Stored data entries:
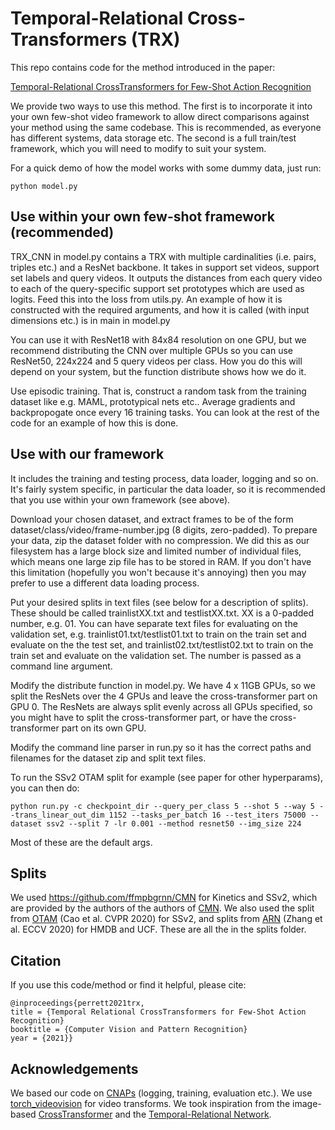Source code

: # Temporal-Relational Cross-Transformers (TRX)


This repo contains code for the method introduced in the paper:

[Temporal-Relational CrossTransformers for Few-Shot Action Recognition](https://arxiv.org/)

We provide two ways to use this method. The first is to incorporate it into your own few-shot video framework to allow direct comparisons against your method using the same codebase. This is recommended, as everyone has different systems, data storage etc. The second is a full train/test framework, which you will need to modify to suit your system.

For a quick demo of how the model works with some dummy data, just run:

	python model.py


## Use within your own few-shot framework (recommended)

TRX_CNN in model.py contains a TRX with multiple cardinalities (i.e. pairs, triples etc.) and a ResNet backbone. It takes in support set videos, support set labels and query videos. It outputs the distances from each query video to each of the query-specific support set prototypes which are used as logits. Feed this into the loss from utils.py. An example of how it is constructed with the required arguments, and how it is called (with input dimensions etc.) is in main in model.py

You can use it with ResNet18 with 84x84 resolution on one GPU, but we recommend distributing the CNN over multiple GPUs so you can use ResNet50, 224x224 and 5 query videos per class. How you do this will depend on your system, but the function distribute shows how we do it.

Use episodic training. That is, construct a random task from the training dataset like e.g. MAML, prototypical nets etc.. Average gradients and backpropogate once every 16 training tasks. You can look at the rest of the code for an example of how this is done.



## Use with our framework

It includes the training and testing process, data loader, logging and so on. It's fairly system specific, in particular the data loader, so it is recommended that you use within your own framework (see above).

Download your chosen dataset, and extract frames to be of the form dataset/class/video/frame-number.jpg (8 digits, zero-padded).
To prepare your data, zip the dataset folder with no compression. We did this as our filesystem has a large block size and limited number of individual files, which means one large zip file has to be stored in RAM. If you don't have this limitation (hopefully you won't because it's annoying) then you may prefer to use a different data loading process.

Put your desired splits in text files (see below for a description of splits). These should be called trainlistXX.txt and testlistXX.txt. XX is a 0-padded number, e.g. 01. You can have separate text files for evaluating on the validation set, e.g. trainlist01.txt/testlist01.txt to train on the train set and evaluate on the the test set, and trainlist02.txt/testlist02.txt to train on the train set and evaluate on the validation set. The number is passed as a command line argument.

Modify the distribute function in model.py. We have 4 x 11GB GPUs, so we split the ResNets over the 4 GPUs and leave the cross-transformer part on GPU 0. The ResNets are always split evenly across all GPUs specified, so you might have to split the cross-transformer part, or have the cross-transformer part on its own GPU.

Modify the command line parser in run.py so it has the correct paths and filenames for the dataset zip and split text files.

To run the SSv2 OTAM split for example (see paper for other hyperparams), you can then do:

	python run.py -c checkpoint_dir --query_per_class 5 --shot 5 --way 5 --trans_linear_out_dim 1152 --tasks_per_batch 16 --test_iters 75000 --dataset ssv2 --split 7 -lr 0.001 --method resnet50 --img_size 224

Most of these are the default args.


## Splits
We used https://github.com/ffmpbgrnn/CMN for Kinetics and SSv2, which are provided by the authors of the authors of [CMN](https://openaccess.thecvf.com/content_ECCV_2018/papers/Linchao_Zhu_Compound_Memory_Networks_ECCV_2018_paper.pdf). We also used the split from [OTAM](https://openaccess.thecvf.com/content_CVPR_2020/papers/Cao_Few-Shot_Video_Classification_via_Temporal_Alignment_CVPR_2020_paper.pdf) (Cao et al. CVPR 2020) for SSv2, and splits from [ARN](https://www.ecva.net/papers/eccv_2020/papers_ECCV/papers/123500511.pdf) (Zhang et al. ECCV 2020) for HMDB and UCF.  These are all the in the splits folder.


## Citation
If you use this code/method or find it helpful, please cite:

	@inproceedings{perrett2021trx,
	title = {Temporal Relational CrossTransformers for Few-Shot Action Recognition}
	booktitle = {Computer Vision and Pattern Recognition}
	year = {2021}}


## Acknowledgements

We based our code on [CNAPs](https://github.com/cambridge-mlg/cnaps) (logging, training, evaluation etc.). We use [torch_videovision](https://github.com/hassony2/torch_videovision) for video transforms. We took inspiration from the image-based [CrossTransformer](https://proceedings.neurips.cc/paper/2020/file/fa28c6cdf8dd6f41a657c3d7caa5c709-Paper.pdf) and the [Temporal-Relational Network](https://openaccess.thecvf.com/content_ECCV_2018/papers/Bolei_Zhou_Temporal_Relational_Reasoning_ECCV_2018_paper.pdf).
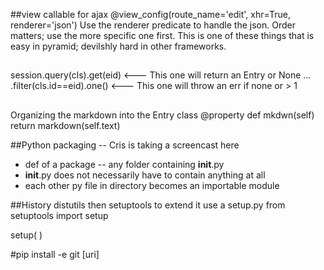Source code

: ##view callable for ajax
@view_config(route_name='edit', xhr=True, renderer='json')
Use the renderer predicate to handle the json. Order matters; use the more
specific one first.
This is one of these things that is easy in pyramid; devilshly hard in 
other frameworks. 

##
session.query(cls).get(eid)   <---   This one will return an Entry or None
...               .filter(cls.id==eid).one()   <---   This one will throw an err if none or > 1

##
Organizing the markdown into the Entry class
@property
def mkdwn(self)
    return markdown(self.text)

##Python packaging -- Cris is taking a screencast here
* def of a package -- any folder containing __init__.py
* __init__.py does not necessarily have to contain anything at all
* each other py file in directory becomes an importable module

##History
distutils then setuptools to extend it
use a setup.py
    from setuptools import setup

setup(
)

#pip install -e git [uri]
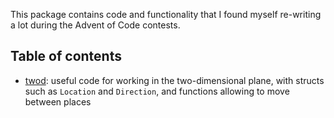This package contains code and functionality that I found myself re-writing a lot during the Advent of Code contests.

## Table of contents

- [twod](./twod/): useful code for working in the two-dimensional plane, with structs such as `Location` and `Direction`, and functions allowing to move between places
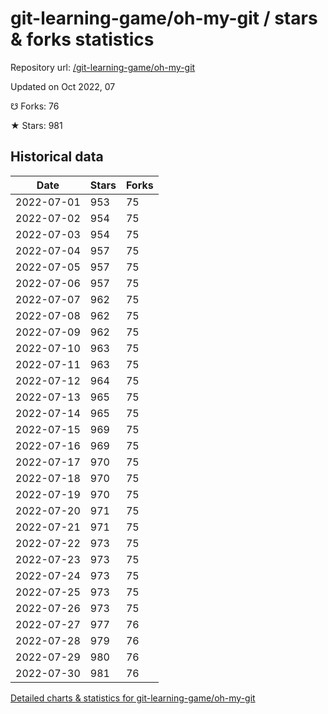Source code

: # git-learning-game/oh-my-git / stars & forks statistics

Repository url: [/git-learning-game/oh-my-git](https://github.com/git-learning-game/oh-my-git)

Updated on Oct 2022, 07

☋ Forks: 76

★ Stars: 981

## Historical data
| Date | Stars | Forks |
|------|-------|-------|
| 2022-07-01 | 953 | 75 | 
| 2022-07-02 | 954 | 75 | 
| 2022-07-03 | 954 | 75 | 
| 2022-07-04 | 957 | 75 | 
| 2022-07-05 | 957 | 75 | 
| 2022-07-06 | 957 | 75 | 
| 2022-07-07 | 962 | 75 | 
| 2022-07-08 | 962 | 75 | 
| 2022-07-09 | 962 | 75 | 
| 2022-07-10 | 963 | 75 | 
| 2022-07-11 | 963 | 75 | 
| 2022-07-12 | 964 | 75 | 
| 2022-07-13 | 965 | 75 | 
| 2022-07-14 | 965 | 75 | 
| 2022-07-15 | 969 | 75 | 
| 2022-07-16 | 969 | 75 | 
| 2022-07-17 | 970 | 75 | 
| 2022-07-18 | 970 | 75 | 
| 2022-07-19 | 970 | 75 | 
| 2022-07-20 | 971 | 75 | 
| 2022-07-21 | 971 | 75 | 
| 2022-07-22 | 973 | 75 | 
| 2022-07-23 | 973 | 75 | 
| 2022-07-24 | 973 | 75 | 
| 2022-07-25 | 973 | 75 | 
| 2022-07-26 | 973 | 75 | 
| 2022-07-27 | 977 | 76 | 
| 2022-07-28 | 979 | 76 | 
| 2022-07-29 | 980 | 76 | 
| 2022-07-30 | 981 | 76 | 


[Detailed charts & statistics for git-learning-game/oh-my-git](https://reviewgithub.com/rep/git-learning-game/oh-my-git)
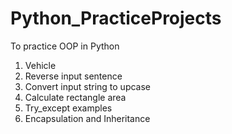 # Python_PracticeProjects
To practice OOP in Python
1. Vehicle
2. Reverse input sentence
3. Convert input string to upcase
4. Calculate rectangle area
5. Try_except examples
6. Encapsulation and Inheritance 
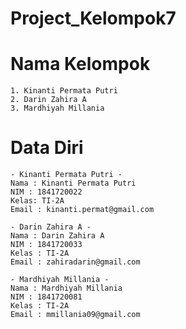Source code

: # Project_Kelompok7

# Nama Kelompok
    1. Kinanti Permata Putri
    2. Darin Zahira A
    3. Mardhiyah Millania

# Data Diri
    - Kinanti Permata Putri -
    Nama : Kinanti Permata Putri
    NIM : 1841720022
    Kelas: TI-2A
    Email : kinanti.permat@gmail.com

    - Darin Zahira A -
    Nama : Darin Zahira A
    NIM : 1841720033
    Kelas : TI-2A
    Email : zahiradarin@gmail.com

    - Mardhiyah Millania -
    Nama : Mardhiyah Millania
    NIM : 1841720081
    Kelas : TI-2A
    Email : mmillania09@gmail.com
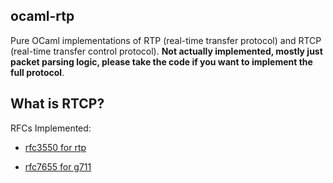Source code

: ocaml-rtp
---------

Pure OCaml implementations of RTP (real-time transfer protocol) and RTCP (real-time transfer control protocol). **Not actually implemented, mostly just packet parsing logic, please take the code if you want to implement the full protocol**.

## What is RTCP?

RFCs Implemented:

  - [rfc3550 for rtp](https://datatracker.ietf.org/doc/html/rfc3550)
  <!-- - [rfc3551 for rtp audio and video conferencing profile](https://datatracker.ietf.org/doc/html/rfc3551) -->
  <!-- - [rfc8285 for rtp header extensions](https://datatracker.ietf.org/doc/html/rfc8285) -->
  - [rfc7655 for g711](https://datatracker.ietf.org/doc/html/rfc7655)
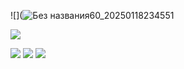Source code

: ![](![Без названия60_20250118234551](https://github.com/user-attachments/assets/c7b361cf-8962-45b3-a2c3-ca35f2623ede)

![](https://64.media.tumblr.com/ccad7a9378200c8654cffc865f5a02d0/9021e0eb0dc28588-c9/s540x810/fe39c148d7896469f9c8b83510bba9e1f066034d.gifv)

![](https://64.media.tumblr.com/1afa20a4588420ef79642306a543053f/fdc271e9bcb9348b-18/s1280x1920/73bd5e098b95658f4e028d5b428163d8f81bef02.gifv)
![](https://64.media.tumblr.com/1e747fc8f45910210b039153aed8c4e2/39316cad8bf74e99-f0/s640x960/c8456dd35d66d6c8051401cc17c9e5832f04cd20.gifv)
![](https://64.media.tumblr.com/5698ee7d4edc7ee5d51c136bb1bb98b9/6c8bae5302c0a81c-3e/s500x750/815d7a895ee134eb94b063f07af60862477724b7.gifv)
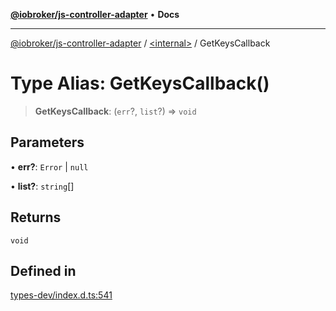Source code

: [**@iobroker/js-controller-adapter**](../../README.md) • **Docs**

***

[@iobroker/js-controller-adapter](../../globals.md) / [\<internal\>](../README.md) / GetKeysCallback

# Type Alias: GetKeysCallback()

> **GetKeysCallback**: (`err`?, `list`?) => `void`

## Parameters

• **err?**: `Error` \| `null`

• **list?**: `string`[]

## Returns

`void`

## Defined in

[types-dev/index.d.ts:541](https://github.com/ioBroker/ioBroker.js-controller/blob/ec9b0b016d2d4f5ad1591c6bd149fd060033bed1/packages/types-dev/index.d.ts#L541)
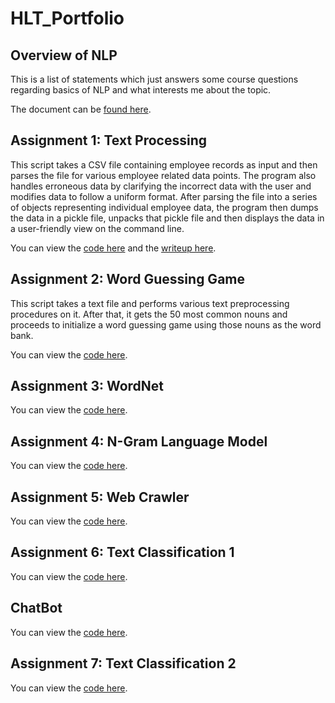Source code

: # HLT_Portfolio

## Overview of NLP

This is a list of statements which just answers some course questions regarding basics of NLP and what interests me about the topic.

The document can be [found here](./Overview%20of%20NLP/Overview_of_NLP.pdf).

## Assignment 1: Text Processing

This script takes a CSV file containing employee records as input and then parses the file for various employee related data points. The program also handles erroneous data by clarifying the incorrect data with the user and modifies data to follow a uniform format. After parsing the file into a series of objects representing individual employee data, the program then dumps the data in a pickle file, unpacks that pickle file and then displays the data in a user-friendly view on the command line.

You can view the [code here](./HW1/HW1_sxr180064.py) and the [writeup here](./HW1/HW1_sxr180064_overview.pdf).

## Assignment 2: Word Guessing Game

This script takes a text file and performs various text preprocessing procedures on it. After that, it gets the 50 most common nouns and proceeds to initialize a word guessing game using those nouns as the word bank.

You can view the [code here](./HW2/HW2_SXR180064.py).

## Assignment 3: WordNet ##

You can view the [code here](./HW3/HW3_SXR180064.py).

## Assignment 4: N-Gram Language Model ##

You can view the [code here](./HW4).

## Assignment 5: Web Crawler ##

You can view the [code here](./HW5/HW5_SXR180064.py).

## Assignment 6: Text Classification 1 ##

You can view the [code here](./HW6/hw6_SXR180064.py).

## ChatBot ##

You can view the [code here](./Chatbot/chatbot.py).

## Assignment 7: Text Classification 2 ##

You can view the [code here](./HW7).
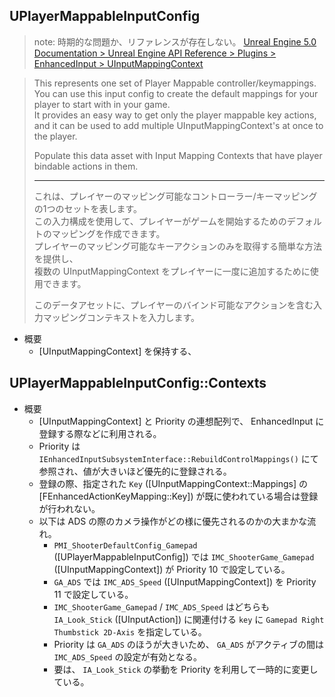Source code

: ## UPlayerMappableInputConfig

> note: 時期的な問題か、リファレンスが存在しない。
> [Unreal Engine 5.0 Documentation > Unreal Engine API Reference > Plugins > EnhancedInput > UInputMappingContext](https://docs.unrealengine.com/5.0/en-US/API/Plugins/EnhancedInput/UPlayerMappableInputConfig/)

> This represents one set of Player Mappable controller/keymappings.   
> You can use this input config to create the default mappings for your player to start with in your game.  
> It provides an easy way to get only the player mappable key actions, 
> and it can be used to add multiple UInputMappingContext's at once to the player.
> 
> Populate this data asset with Input Mapping Contexts that have player bindable actions in them.   
> 
> ----
> これは、プレイヤーのマッピング可能なコントローラー/キーマッピングの1つのセットを表します。  
> この入力構成を使用して、プレイヤーがゲームを開始するためのデフォルトのマッピングを作成できます。  
> プレイヤーのマッピング可能なキーアクションのみを取得する簡単な方法を提供し、  
> 複数の UInputMappingContext をプレイヤーに一度に追加するために使用できます。  
> 
> このデータアセットに、プレイヤーのバインド可能なアクションを含む入力マッピングコンテキストを入力します。

* 概要
	* [UInputMappingContext] を保持する、

## UPlayerMappableInputConfig::Contexts

* 概要
	* [UInputMappingContext] と Priority の連想配列で、 EnhancedInput に登録する際などに利用される。
	* Priority は `IEnhancedInputSubsystemInterface::RebuildControlMappings()` にて参照され、値が大きいほど優先的に登録される。
	* 登録の際、指定された `Key` ([UInputMappingContext::Mappings] の [FEnhancedActionKeyMapping::Key]) が既に使われている場合は登録が行われない。
	* 以下は ADS の際のカメラ操作がどの様に優先されるのかの大まかな流れ。
		* `PMI_ShooterDefaultConfig_Gamepad` ([UPlayerMappableInputConfig]) では `IMC_ShooterGame_Gamepad` ([UInputMappingContext]) が Priority 10 で設定している。
		* `GA_ADS` では `IMC_ADS_Speed` ([UInputMappingContext]) を Priority 11 で設定している。
		* `IMC_ShooterGame_Gamepad` / `IMC_ADS_Speed` はどちらも `IA_Look_Stick` ([UInputAction]) に関連付ける `key` に  `Gamepad Right Thumbstick 2D-Axis` を指定している。
		* Priority は `GA_ADS` のほうが大きいため、 `GA_ADS` がアクティブの間は `IMC_ADS_Speed` の設定が有効となる。
		* 要は、 `IA_Look_Stick` の挙動を Priority を利用して一時的に変更している。


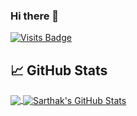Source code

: ### Hi there 👋

[![Visits Badge](https://badges.pufler.dev/visits/sarthakagrawal927/gittinder)](https://badges.pufler.dev)

## &#x1f4c8; GitHub Stats

<a href="https://github.com/sarthakagrawal927/sarthakagrawal927">
  <img align="center" src="https://github-readme-stats.vercel.app/api/top-langs/?username=sarthakagrawal927&title_color=ffffff&text_color=c9cacc&icon_color=2bbc8a&bg_color=1d1f21" />
</a>
<a href="https://github.com/sarthakagrawal927/sarthakagrawal927">
  <img align="center" src="https://github-readme-stats.vercel.app/api?username=sarthakagrawal927&show_icons=true&line_height=28&count_private=true&title_color=ffffff&text_color=c9cacc&icon_color=2bbc8a&bg_color=1d1f21" alt="Sarthak's GitHub Stats" />
</a>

* **Activity**
Exactly the lines from the start of the entries above through the line with "## Use within" should be reproduced, and nothing else; drop the pictures.

* **Result for this exercise**
Source code

: # Temporal-Relational Cross-Transformers (TRX)


This repo contains code for the method introduced in the paper:

[Temporal-Relational CrossTransformers for Few-Shot Action Recognition](https://arxiv.org/)

We provide two ways to use this method. The first is to incorporate it into your own few-shot video framework to allow direct comparisons against your method using the same codebase. This is recommended, as everyone has different systems, data storage etc. The second is a full train/test framework, which you will need to modify to suit your system.

For a quick demo of how the model works with some dummy data, just run:

	python model.py


## Use within your own few-shot framework (recommended)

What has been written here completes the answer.